18 setembro 2020

Retrocesso


Fome voltou a assombrar brasileiros antes da pandemia, indica IBGE
Em 2017-2018, o nível de segurança alimentar dos domicílios caiu abaixo do nível registrado em 2004.
Mariana Branco, portal Vermelho

Um total de 84,9 milhões de brasileiros viviam em 25,3 milhões de domicílios com algum grau de insegurança alimentar em 2017-2018, segundo informações da Pesquisa de Orçamentos Familiares (POF) do Instituto Brasileiro de Geografia e Estatística (IBGE). Entre os brasileiros que sofriam com insegurança alimentar, 56 milhõedomicílios com insegurança leve; 18,6 milhões sofriam com insegurança moderada e 10,3 milhões experimentavam insegurança alimentar grave.

A POF 2017-2018 mostra ainda uma queda acentuada na proporção de domicílios com segurança alimentar de 2004 para cá. Dados da antiga Pesquisa Nacional por Amostra de Domicílios (Pnad, que usa a mesma metodologia) indicam que a prevalência nacional de segurança alimentar era de 65,1% em 2004, cresceu para 69,8% em 2009 e chegou a 77,4% em 2013. No biênio 2017-2018, no entanto, essa prevalência caiu para 63,3%, abaixo do registrado em 2004.

As regiões com os menores índices de segurança alimentar são Norte (43%) e Nordeste (49,7%). Nas regiões Centro-Oeste, Sudeste e Sul os percentuais foram melhores: 64,8%; 68,8% e 79,3%.

Os dados do IBGE indicam também uma relação entre insegurança alimentar e ausência de rede de esgotos. Segundo a pesquisa, a rede geral de esgotos está presente em menos da metade dos domicílios com insegurança alimentar moderada (47,8%) e insegurança alimentar grave (43,4%). Em ambos os casos, a existência de fossa não ligada a rede é bastante relevante (43%).

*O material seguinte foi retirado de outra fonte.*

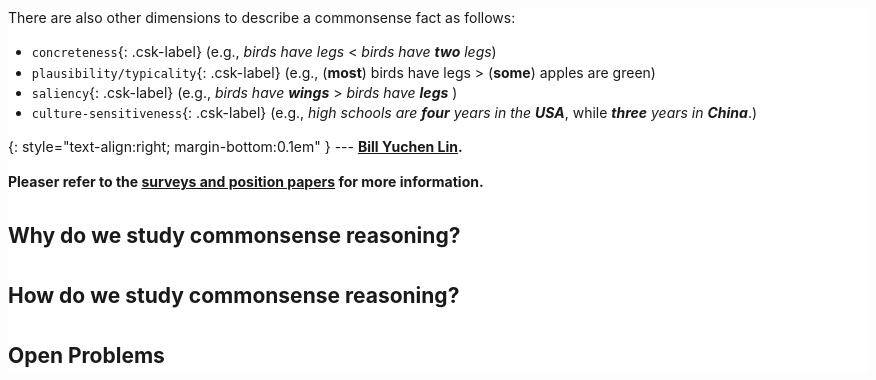 There are also other dimensions to describe a commonsense fact as follows: 
- `concreteness`{: .csk-label} (e.g., *birds have legs* < *birds have **two** legs*)
- `plausibility/typicality`{: .csk-label} (e.g., (**most**) birds have legs > (**some**) apples are green)
- `saliency`{: .csk-label} (e.g., *birds have **wings*** > *birds have **legs*** )
- `culture-sensitiveness`{: .csk-label} (e.g., *high schools are **four** years in the **USA***, while _**three** years in **China**_.)



{: style="text-align:right; margin-bottom:0.1em" }
--- **[Bill Yuchen Lin]().**
</td>
</table>

**Pleaser refer to the [surveys and position papers](/misc/#surveys--position-papers) for more information.**


## Why do we study commonsense reasoning?



## How do we study commonsense reasoning?


 
## Open Problems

Mulheres e pardos também predominam em domicílios com insegurança alimentar. Segundo a POF, nos domicílios em condição de segurança alimentar, predominam os homens como pessoa de referência (61,4%). Essa prevalência vai se invertendo conforme aumenta o nível de insegurança alimentar, até chegar a 51,9% de mulheres nos domicílios com insegurança alimentar grave.

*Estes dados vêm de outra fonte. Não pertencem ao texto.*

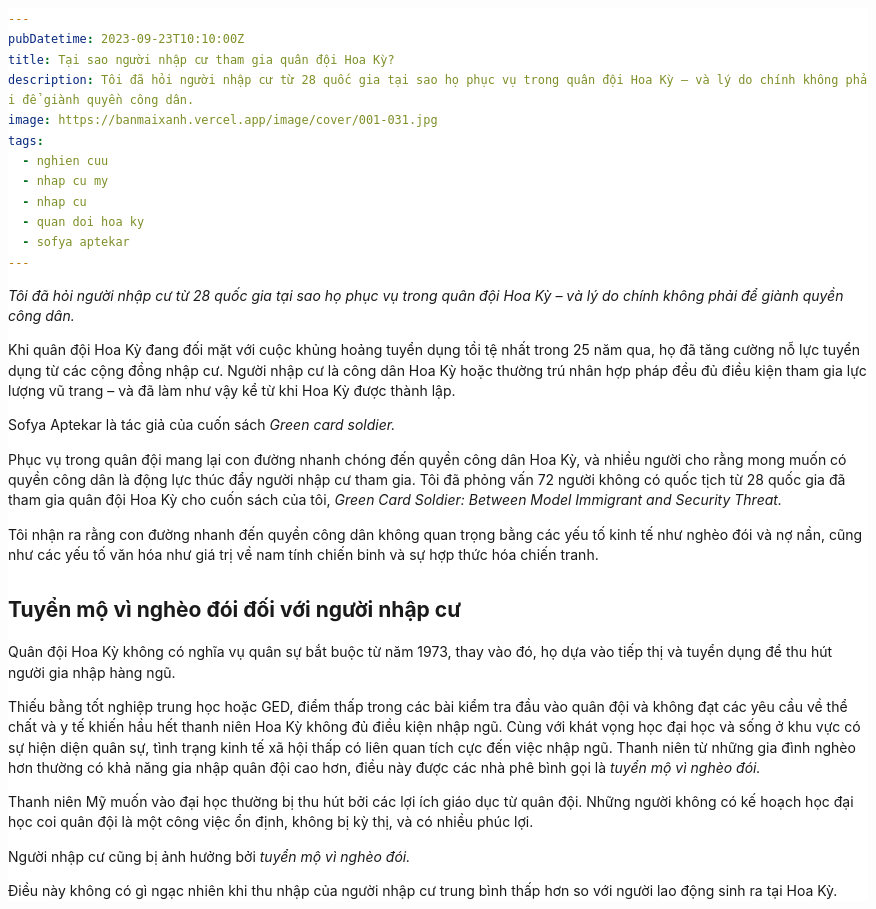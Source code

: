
 ```yaml
---
pubDatetime: 2023-09-23T10:10:00Z
title: Tại sao người nhập cư tham gia quân đội Hoa Kỳ?
description: Tôi đã hỏi người nhập cư từ 28 quốc gia tại sao họ phục vụ trong quân đội Hoa Kỳ – và lý do chính không phải để giành quyền công dân.
image: https://banmaixanh.vercel.app/image/cover/001-031.jpg
tags:
  - nghien cuu
  - nhap cu my
  - nhap cu
  - quan doi hoa ky
  - sofya aptekar
---
```


_Tôi đã hỏi người nhập cư từ 28 quốc gia tại sao họ phục vụ trong quân đội Hoa Kỳ – và lý do chính không phải để giành quyền công dân._

Khi quân đội Hoa Kỳ đang đối mặt với cuộc khủng hoảng tuyển dụng tồi tệ nhất trong 25 năm qua, họ đã tăng cường nỗ lực tuyển dụng từ các cộng đồng nhập cư. Người nhập cư là công dân Hoa Kỳ hoặc thường trú nhân hợp pháp đều đủ điều kiện tham gia lực lượng vũ trang – và đã làm như vậy kể từ khi Hoa Kỳ được thành lập.

Sofya Aptekar là tác giả của cuốn sách _Green card soldier._

Phục vụ trong quân đội mang lại con đường nhanh chóng đến quyền công dân Hoa Kỳ, và nhiều người cho rằng mong muốn có quyền công dân là động lực thúc đẩy người nhập cư tham gia. Tôi đã phỏng vấn 72 người không có quốc tịch từ 28 quốc gia đã tham gia quân đội Hoa Kỳ cho cuốn sách của tôi, _Green Card Soldier: Between Model Immigrant and Security Threat._

Tôi nhận ra rằng con đường nhanh đến quyền công dân không quan trọng bằng các yếu tố kinh tế như nghèo đói và nợ nần, cũng như các yếu tố văn hóa như giá trị về nam tính chiến binh và sự hợp thức hóa chiến tranh.

## Tuyển mộ vì nghèo đói đối với người nhập cư

Quân đội Hoa Kỳ không có nghĩa vụ quân sự bắt buộc từ năm 1973, thay vào đó, họ dựa vào tiếp thị và tuyển dụng để thu hút người gia nhập hàng ngũ.

Thiếu bằng tốt nghiệp trung học hoặc GED, điểm thấp trong các bài kiểm tra đầu vào quân đội và không đạt các yêu cầu về thể chất và y tế khiến hầu hết thanh niên Hoa Kỳ không đủ điều kiện nhập ngũ. Cùng với khát vọng học đại học và sống ở khu vực có sự hiện diện quân sự, tình trạng kinh tế xã hội thấp có liên quan tích cực đến việc nhập ngũ. Thanh niên từ những gia đình nghèo hơn thường có khả năng gia nhập quân đội cao hơn, điều này được các nhà phê bình gọi là _tuyển mộ vì nghèo đói._

Thanh niên Mỹ muốn vào đại học thường bị thu hút bởi các lợi ích giáo dục từ quân đội. Những người không có kế hoạch học đại học coi quân đội là một công việc ổn định, không bị kỳ thị, và có nhiều phúc lợi.

Người nhập cư cũng bị ảnh hưởng bởi _tuyển mộ vì nghèo đói._

Điều này không có gì ngạc nhiên khi thu nhập của người nhập cư trung bình thấp hơn so với người lao động sinh ra tại Hoa Kỳ.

Na análise por cor ou raça, os domicílios com pessoa de referência autodeclarada parda ficaram acima de 50% para todos os níveis de insegurança alimentar (50,7% para insegurança leve, 56,6% para insegurança moderada e 58,1% para insegurança grave).

“A chamada insegurança alimentar é a incapacidade de fazer frente, por meio da renda, ao acesso à alimentação”, afirma o sociólogo Clemente Ganz Lúcio. Ele destaca que os dados do IBGE mostram aumento da insegurança antes da emergência sanitária e disparada no preço dos alimentos.

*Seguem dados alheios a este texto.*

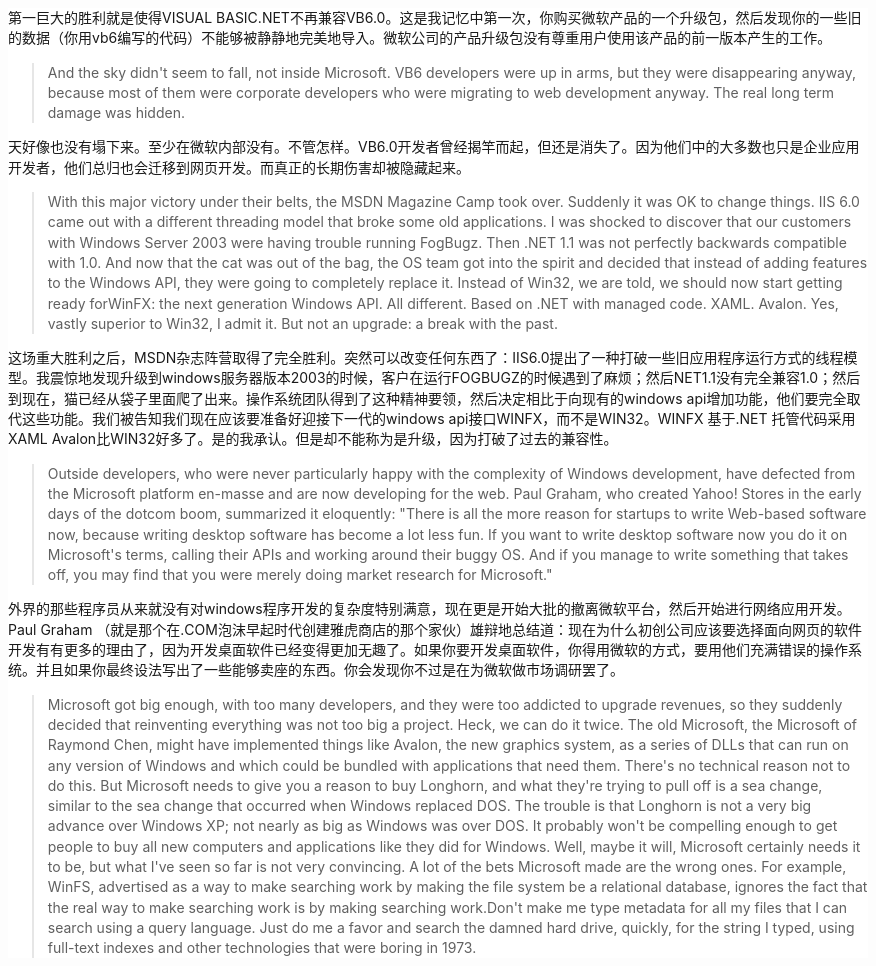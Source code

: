 第一巨大的胜利就是使得VISUAL BASIC.NET不再兼容VB6.0。这是我记忆中第一次，你购买微软产品的一个升级包，然后发现你的一些旧的数据（你用vb6编写的代码）不能够被静静地完美地导入。微软公司的产品升级包没有尊重用户使用该产品的前一版本产生的工作。

>And the sky didn't seem to fall, not inside Microsoft. VB6 developers were up in arms, but they were disappearing anyway, because most of them were corporate developers who were migrating to web development anyway. The real long term damage was hidden.

天好像也没有塌下来。至少在微软内部没有。不管怎样。VB6.0开发者曾经揭竿而起，但还是消失了。因为他们中的大多数也只是企业应用开发者，他们总归也会迁移到网页开发。而真正的长期伤害却被隐藏起来。

>With this major victory under their belts, the MSDN Magazine Camp took over. Suddenly it was OK to change things. IIS 6.0 came out with a different threading model that broke some old applications. I was shocked to discover that our customers with Windows Server 2003 were having trouble running FogBugz. Then .NET 1.1 was not perfectly backwards compatible with 1.0. And now that the cat was out of the bag, the OS team got into the spirit and decided that instead of adding features to the Windows API, they were going to completely replace it. Instead of Win32, we are told, we should now start getting ready forWinFX: the next generation Windows API. All different. Based on .NET with managed code. XAML. Avalon. Yes, vastly superior to Win32, I admit it. But not an upgrade: a break with the past.


这场重大胜利之后，MSDN杂志阵营取得了完全胜利。突然可以改变任何东西了：IIS6.0提出了一种打破一些旧应用程序运行方式的线程模型。我震惊地发现升级到windows服务器版本2003的时候，客户在运行FOGBUGZ的时候遇到了麻烦；然后NET1.1没有完全兼容1.0；然后到现在，猫已经从袋子里面爬了出来。操作系统团队得到了这种精神要领，然后决定相比于向现有的windows api增加功能，他们要完全取代这些功能。我们被告知我们现在应该要准备好迎接下一代的windows api接口WINFX，而不是WIN32。WINFX 基于.NET 托管代码采用XAML Avalon比WIN32好多了。是的我承认。但是却不能称为是升级，因为打破了过去的兼容性。


>Outside developers, who were never particularly happy with the complexity of Windows development, have defected from the Microsoft platform en-masse and are now developing for the web. Paul Graham, who created Yahoo! Stores in the early days of the dotcom boom, summarized it eloquently: "There is all the more reason for startups to write Web-based software now, because writing desktop software has become a lot less fun. If you want to write desktop software now you do it on Microsoft's terms, calling their APIs and working around their buggy OS. And if you manage to write something that takes off, you may find that you were merely doing market research for Microsoft."


外界的那些程序员从来就没有对windows程序开发的复杂度特别满意，现在更是开始大批的撤离微软平台，然后开始进行网络应用开发。Paul Graham （就是那个在.COM泡沫早起时代创建雅虎商店的那个家伙）雄辩地总结道：现在为什么初创公司应该要选择面向网页的软件开发有有更多的理由了，因为开发桌面软件已经变得更加无趣了。如果你要开发桌面软件，你得用微软的方式，要用他们充满错误的操作系统。并且如果你最终设法写出了一些能够卖座的东西。你会发现你不过是在为微软做市场调研罢了。


>Microsoft got big enough, with too many developers, and they were too addicted to upgrade revenues, so they suddenly decided that reinventing everything was not too big a project. Heck, we can do it twice. The old Microsoft, the Microsoft of Raymond Chen, might have implemented things like Avalon, the new graphics system, as a series of DLLs that can run on any version of Windows and which could be bundled with applications that need them. There's no technical reason not to do this. But Microsoft needs to give you a reason to buy Longhorn, and what they're trying to pull off is a sea change, similar to the sea change that occurred when Windows replaced DOS. The trouble is that Longhorn is not a very big advance over Windows XP; not nearly as big as Windows was over DOS. It probably won't be compelling enough to get people to buy all new computers and applications like they did for Windows. Well, maybe it will, Microsoft certainly needs it to be, but what I've seen so far is not very convincing. A lot of the bets Microsoft made are the wrong ones. For example, WinFS, advertised as a way to make searching work by making the file system be a relational database, ignores the fact that the real way to make searching work is by making searching work.Don't make me type metadata for all my files that I can search using a query language. Just do me a favor and search the damned hard drive, quickly, for the string I typed, using full-text indexes and other technologies that were boring in 1973.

“Era um período anterior à pandemia, onde o desemprego, o baixo crescimento e a geração de postos de trabalho precários, tudo isso, colaborou para um enfraquecimento da capacidade do mercado de trabalho em gerar proteção social. E uma das dimensões fundamentais dessa proteção social é a segurança alimentar”, comenta Clemente, que também é consultor das centrais sindicais.

Ele ressalta que a situação se agravou este ano, e, por isso, nunca foi tão fundamental manter o auxílio emergencial em R$ 600, pauta defendida pelas centrais em campanha lançada nesta quinta-feira (17).

“O aspecto do crescimento da insegurança representa a desigualdade. Agora, sobre tudo isso, você colocou uma crise sanitária com sintomas econômicos e uma carestia em relação aos alimentos. A população mais pobre usa o que tiver de renda para poder consumir alimentos. Essas pessoas não fazem nenhuma poupança. Toda a renda vai para o consumo, então, [quando a crise vem], cortam o consumo”, afirma.

Repercussão

Os dados da POF 2017-2018 repercutiram também entre parlamentares. O vice-líder da Oposição, deputado Orlando Silva (PCdoB-SP), lamentou os números. “O Brasil, que poucos anos atrás era referência mundial em segurança alimentar, voltou ao Mapa da Fome”, afirmou.

Já a deputada Alice Portugal (PCdoB-BA), vice-líder da Minoria, destacou que a situação fica ainda mais crítica nos lares chefiados por mulheres e negros.